1. The main scientific advance that I can identify is the
formalization of non-monotonic reasoning. Naturally this
may be a prejudiced view. Perhaps the progress in learning
amounts to a major advance. I agree with Simon that more
progress would have been made if more people took its advantages
as a scientific problem seriously. The current chess programmers
seem to treat it more as a sport and don't really study the
conceptual weaknesses of their work.
2. Circumscription is my own best work. All the major problems
of AI seem untractable.
3. I see no limits, but I can't predict where there will be the
most progress, because I see the requirements as conceptual.
4. Both. Many will be disappointed, but there may be some solid
applications of AI that will revolutionize some fields.

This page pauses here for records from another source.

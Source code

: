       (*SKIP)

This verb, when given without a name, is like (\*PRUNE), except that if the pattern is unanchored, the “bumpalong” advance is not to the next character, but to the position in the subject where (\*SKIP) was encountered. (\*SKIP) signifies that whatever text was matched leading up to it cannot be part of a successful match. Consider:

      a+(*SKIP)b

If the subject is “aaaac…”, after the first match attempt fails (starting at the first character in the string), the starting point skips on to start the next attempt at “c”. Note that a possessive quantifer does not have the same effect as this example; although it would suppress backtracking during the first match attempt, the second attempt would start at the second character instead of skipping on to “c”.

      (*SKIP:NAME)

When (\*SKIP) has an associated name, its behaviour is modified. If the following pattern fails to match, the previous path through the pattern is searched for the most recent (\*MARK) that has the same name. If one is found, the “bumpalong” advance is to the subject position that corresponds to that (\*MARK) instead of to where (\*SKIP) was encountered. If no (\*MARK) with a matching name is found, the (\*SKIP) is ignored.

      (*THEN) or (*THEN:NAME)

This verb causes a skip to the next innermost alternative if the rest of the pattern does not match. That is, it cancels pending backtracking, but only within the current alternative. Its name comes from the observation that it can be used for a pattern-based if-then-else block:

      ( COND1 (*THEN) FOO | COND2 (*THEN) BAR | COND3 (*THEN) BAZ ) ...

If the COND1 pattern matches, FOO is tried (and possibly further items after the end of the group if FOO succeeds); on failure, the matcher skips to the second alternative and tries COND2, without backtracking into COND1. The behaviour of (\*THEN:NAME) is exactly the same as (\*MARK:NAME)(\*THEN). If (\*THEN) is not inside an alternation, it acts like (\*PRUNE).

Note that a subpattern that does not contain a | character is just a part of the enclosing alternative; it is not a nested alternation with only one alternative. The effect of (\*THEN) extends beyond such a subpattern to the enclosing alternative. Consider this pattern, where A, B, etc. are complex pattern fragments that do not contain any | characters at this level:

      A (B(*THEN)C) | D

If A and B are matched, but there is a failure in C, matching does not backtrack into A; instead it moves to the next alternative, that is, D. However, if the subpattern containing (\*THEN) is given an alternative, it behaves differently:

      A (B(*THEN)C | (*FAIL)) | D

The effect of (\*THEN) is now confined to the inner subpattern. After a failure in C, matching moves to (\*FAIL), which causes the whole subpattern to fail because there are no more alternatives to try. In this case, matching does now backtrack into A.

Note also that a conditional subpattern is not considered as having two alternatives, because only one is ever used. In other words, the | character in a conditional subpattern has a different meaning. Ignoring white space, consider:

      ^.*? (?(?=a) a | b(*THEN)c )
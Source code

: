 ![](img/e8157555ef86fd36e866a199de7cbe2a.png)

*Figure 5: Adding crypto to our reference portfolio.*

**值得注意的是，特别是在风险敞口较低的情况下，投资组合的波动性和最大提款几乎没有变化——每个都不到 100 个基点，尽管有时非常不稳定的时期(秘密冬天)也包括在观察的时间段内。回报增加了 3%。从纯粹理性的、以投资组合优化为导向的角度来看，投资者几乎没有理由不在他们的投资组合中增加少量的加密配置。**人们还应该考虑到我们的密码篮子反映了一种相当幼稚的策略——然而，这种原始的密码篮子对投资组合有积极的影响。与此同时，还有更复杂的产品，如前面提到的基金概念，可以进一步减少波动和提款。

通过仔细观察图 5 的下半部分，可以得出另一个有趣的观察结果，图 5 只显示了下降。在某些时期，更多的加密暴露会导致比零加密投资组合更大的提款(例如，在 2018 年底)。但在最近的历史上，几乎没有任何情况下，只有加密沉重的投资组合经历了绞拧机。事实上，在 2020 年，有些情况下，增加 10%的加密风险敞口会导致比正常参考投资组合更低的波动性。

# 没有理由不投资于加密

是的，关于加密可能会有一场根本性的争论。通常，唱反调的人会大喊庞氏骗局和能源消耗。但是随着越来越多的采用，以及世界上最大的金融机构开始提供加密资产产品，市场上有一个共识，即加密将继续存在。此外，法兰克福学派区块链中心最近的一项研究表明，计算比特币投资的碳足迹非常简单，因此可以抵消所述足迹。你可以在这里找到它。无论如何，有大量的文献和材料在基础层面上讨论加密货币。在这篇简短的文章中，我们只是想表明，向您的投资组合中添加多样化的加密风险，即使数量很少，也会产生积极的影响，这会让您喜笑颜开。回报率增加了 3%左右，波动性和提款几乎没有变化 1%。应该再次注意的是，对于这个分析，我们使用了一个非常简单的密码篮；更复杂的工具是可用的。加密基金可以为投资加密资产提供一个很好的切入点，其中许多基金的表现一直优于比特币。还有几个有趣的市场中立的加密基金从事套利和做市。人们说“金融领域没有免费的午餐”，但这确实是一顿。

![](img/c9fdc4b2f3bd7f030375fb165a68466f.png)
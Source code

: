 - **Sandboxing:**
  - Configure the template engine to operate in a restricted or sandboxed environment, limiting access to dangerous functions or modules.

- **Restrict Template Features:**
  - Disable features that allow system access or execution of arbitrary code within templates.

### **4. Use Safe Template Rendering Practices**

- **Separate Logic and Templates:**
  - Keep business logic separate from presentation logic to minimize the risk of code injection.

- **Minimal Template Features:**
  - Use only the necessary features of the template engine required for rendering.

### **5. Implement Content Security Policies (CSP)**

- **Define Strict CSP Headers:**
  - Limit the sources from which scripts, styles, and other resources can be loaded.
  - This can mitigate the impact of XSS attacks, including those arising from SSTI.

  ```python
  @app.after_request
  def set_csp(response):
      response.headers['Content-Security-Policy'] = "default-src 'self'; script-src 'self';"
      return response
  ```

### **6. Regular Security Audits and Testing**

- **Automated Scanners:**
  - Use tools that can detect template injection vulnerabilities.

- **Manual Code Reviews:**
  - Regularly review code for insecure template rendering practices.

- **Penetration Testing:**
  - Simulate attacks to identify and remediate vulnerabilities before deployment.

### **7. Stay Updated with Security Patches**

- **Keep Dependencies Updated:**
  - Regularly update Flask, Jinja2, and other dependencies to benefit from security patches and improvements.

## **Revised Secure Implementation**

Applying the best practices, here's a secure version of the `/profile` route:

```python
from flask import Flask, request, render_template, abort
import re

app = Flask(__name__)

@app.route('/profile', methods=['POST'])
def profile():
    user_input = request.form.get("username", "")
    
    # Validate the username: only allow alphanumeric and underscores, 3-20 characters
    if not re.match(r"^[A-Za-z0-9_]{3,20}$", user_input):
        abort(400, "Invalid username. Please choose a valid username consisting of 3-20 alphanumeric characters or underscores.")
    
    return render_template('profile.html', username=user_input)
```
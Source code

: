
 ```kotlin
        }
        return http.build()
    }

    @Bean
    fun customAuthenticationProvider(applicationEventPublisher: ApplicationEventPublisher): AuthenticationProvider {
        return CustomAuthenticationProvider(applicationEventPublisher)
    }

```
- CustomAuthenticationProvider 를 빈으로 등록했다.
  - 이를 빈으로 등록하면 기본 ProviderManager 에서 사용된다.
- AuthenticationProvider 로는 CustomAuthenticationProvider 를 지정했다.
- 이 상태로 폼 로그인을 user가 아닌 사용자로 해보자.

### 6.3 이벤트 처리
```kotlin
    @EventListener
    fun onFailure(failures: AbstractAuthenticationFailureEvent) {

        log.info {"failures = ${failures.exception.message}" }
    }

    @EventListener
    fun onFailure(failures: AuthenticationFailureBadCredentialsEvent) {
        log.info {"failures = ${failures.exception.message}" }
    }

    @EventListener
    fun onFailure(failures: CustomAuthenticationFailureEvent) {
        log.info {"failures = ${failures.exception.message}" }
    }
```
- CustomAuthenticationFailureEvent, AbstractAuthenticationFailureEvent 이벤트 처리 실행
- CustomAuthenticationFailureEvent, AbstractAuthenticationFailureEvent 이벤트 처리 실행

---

5. I think there will be a unified AI methodology, but we don't
have it yet. Of course, the conceptual split into basic research
and applications is relevant to AI as well as to other fields.
Failure to make this split clearer has led to weakness in basic
research. For this research sponsors bear some of the responsibility.
See my AI Magazine President's message on the subject.
6. I don't see any problems that will become easy just because of
more processing power. Given the current ideas, we have just
recently (at Stanford anyway), got computing resources adequate
for the current projects.
7. I don't think the serial/parallel distinction will be of much
importance in the theory of AI.
8. It is best to postpone consideration of such issues until they
actually arise. Current social thought is much to inclined
to shy at paper bags for there to be any likelihood that any good
will come of rounding up the usual interdisciplinary suspects
once again.
9. AI will absolutely revolutionize human society sometime in
the next 5 to 500 years. However, only actual developments will
attract attention of the right sort. Imagine asking the Reagan
and Mondale campaigns for policy statements on AI. What garbage
would be produced by the third assistant speech writer!
10. I don't know any questions that shouldn't be asked. The right
questions are about what are the basic intellectual mechanisms.